**Assigned task:** Look through the data below. Collect every line where the word "your" occurs.

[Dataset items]
_ _ _ _
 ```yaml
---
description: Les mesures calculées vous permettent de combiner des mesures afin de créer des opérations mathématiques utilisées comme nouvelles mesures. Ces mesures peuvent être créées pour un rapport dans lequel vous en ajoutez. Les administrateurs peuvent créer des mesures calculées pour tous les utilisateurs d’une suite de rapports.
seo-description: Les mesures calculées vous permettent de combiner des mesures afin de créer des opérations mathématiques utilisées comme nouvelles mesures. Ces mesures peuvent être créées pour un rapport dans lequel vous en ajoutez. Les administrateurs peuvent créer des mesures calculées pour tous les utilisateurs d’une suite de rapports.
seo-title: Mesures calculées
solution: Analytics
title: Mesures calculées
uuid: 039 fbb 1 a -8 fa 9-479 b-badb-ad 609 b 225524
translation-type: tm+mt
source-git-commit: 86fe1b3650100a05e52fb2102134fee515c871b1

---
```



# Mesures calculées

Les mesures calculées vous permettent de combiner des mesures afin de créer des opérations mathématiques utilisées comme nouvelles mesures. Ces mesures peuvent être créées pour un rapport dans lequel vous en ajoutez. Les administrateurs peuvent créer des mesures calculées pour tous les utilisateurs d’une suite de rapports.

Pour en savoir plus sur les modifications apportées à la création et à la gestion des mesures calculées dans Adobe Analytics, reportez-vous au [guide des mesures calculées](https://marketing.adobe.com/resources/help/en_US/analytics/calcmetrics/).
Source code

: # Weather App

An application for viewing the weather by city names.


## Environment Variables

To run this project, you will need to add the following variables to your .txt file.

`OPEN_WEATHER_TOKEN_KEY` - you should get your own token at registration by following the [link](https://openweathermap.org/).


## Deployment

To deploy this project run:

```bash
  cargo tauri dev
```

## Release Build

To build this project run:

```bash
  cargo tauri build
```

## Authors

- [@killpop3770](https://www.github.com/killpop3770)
_ _ _ _
**Solution for this exercise:**
To run this project, you will need to add the following variables to your .txt file.
`OPEN_WEATHER_TOKEN_KEY` - you should get your own token at registration by following the [link](https://openweathermap.org/).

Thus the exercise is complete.